Toyota has been extending its reach, as well.

Last year it took over its longtime minicar affiliate, Daihatsu. It has also been strengthening its links with Fuji Heavy Industries, the maker of Subaru cars, in which Toyota owns a 16.5 percent stake. And it has been discussing a potential new partnership with Suzuki.

Toyota and Mazda have been cooperating since 2010, when Toyota agreed to license its gasoline-electric hybrid drive system to Mazda. The companies saidin 2015 that they were exploring ways to expand the scope of their partnership.

With the Prius and other hybrids, Toyota has dominated the market for emission-saving vehicles for years. But as fully battery-powered cars gain favor with regulators and consumers, it faces new challenges — both from traditional competitors and new players like Tesla.

Mazda is known for making powerful and fuel-efficient internal combustion engines, but it lacks its own electric alternatives.

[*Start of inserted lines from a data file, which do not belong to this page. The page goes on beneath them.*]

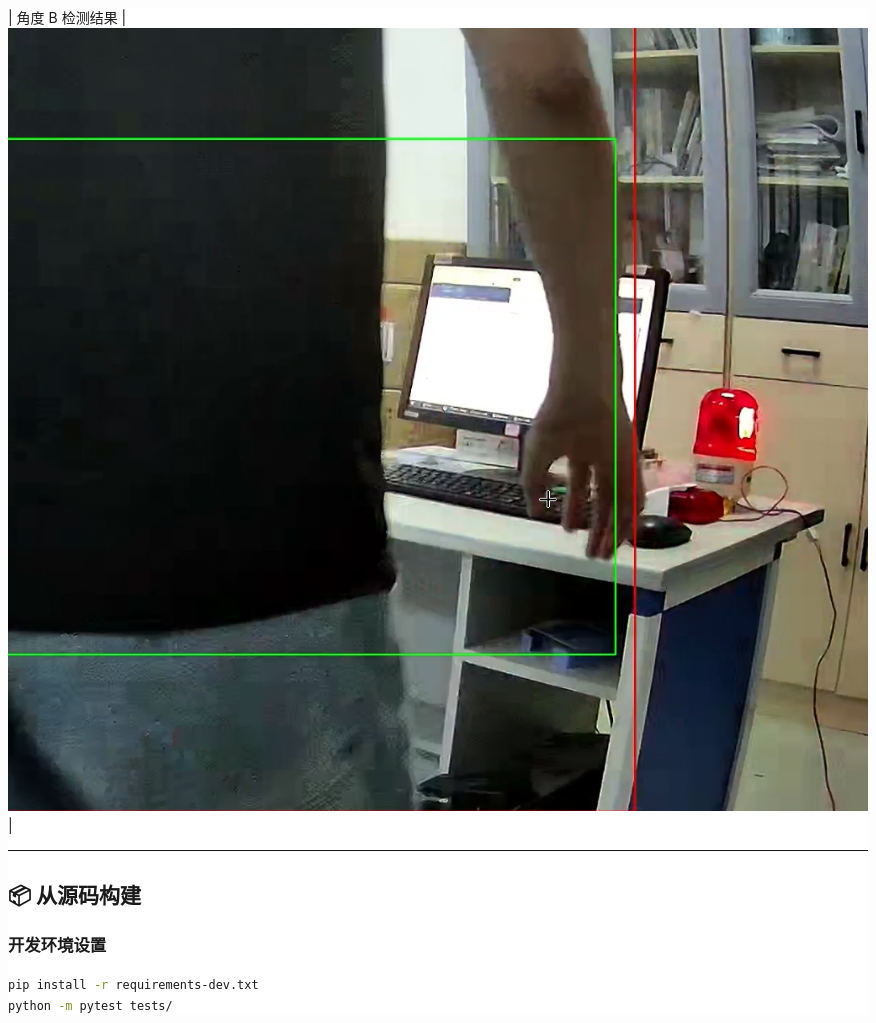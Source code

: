 | 角度 B 检测结果    | ![](core/48a151f87541ff4e74b2b9f71e8cc8c.png) |

---

## 📦 从源码构建

### 开发环境设置

```bash
pip install -r requirements-dev.txt
python -m pytest tests/
```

Its sporty image and widely praised designs could appeal to Toyota: Mr. Toyoda has repeatedly spoken of his desire to give his company’s products more flair.

Mazda said it planned to issue new shares to Toyota worth 50 billion yen, or about $450 billion, which would give Toyota a 5.05 percent ownership stake in Mazda. In return, Toyota plans to transfer some of its own shares to Mazda. The stock will be worth an equivalent cash amount, but because Toyota is much larger than Mazda, Mazda’s stake in Toyota will work out to 0.25 percent.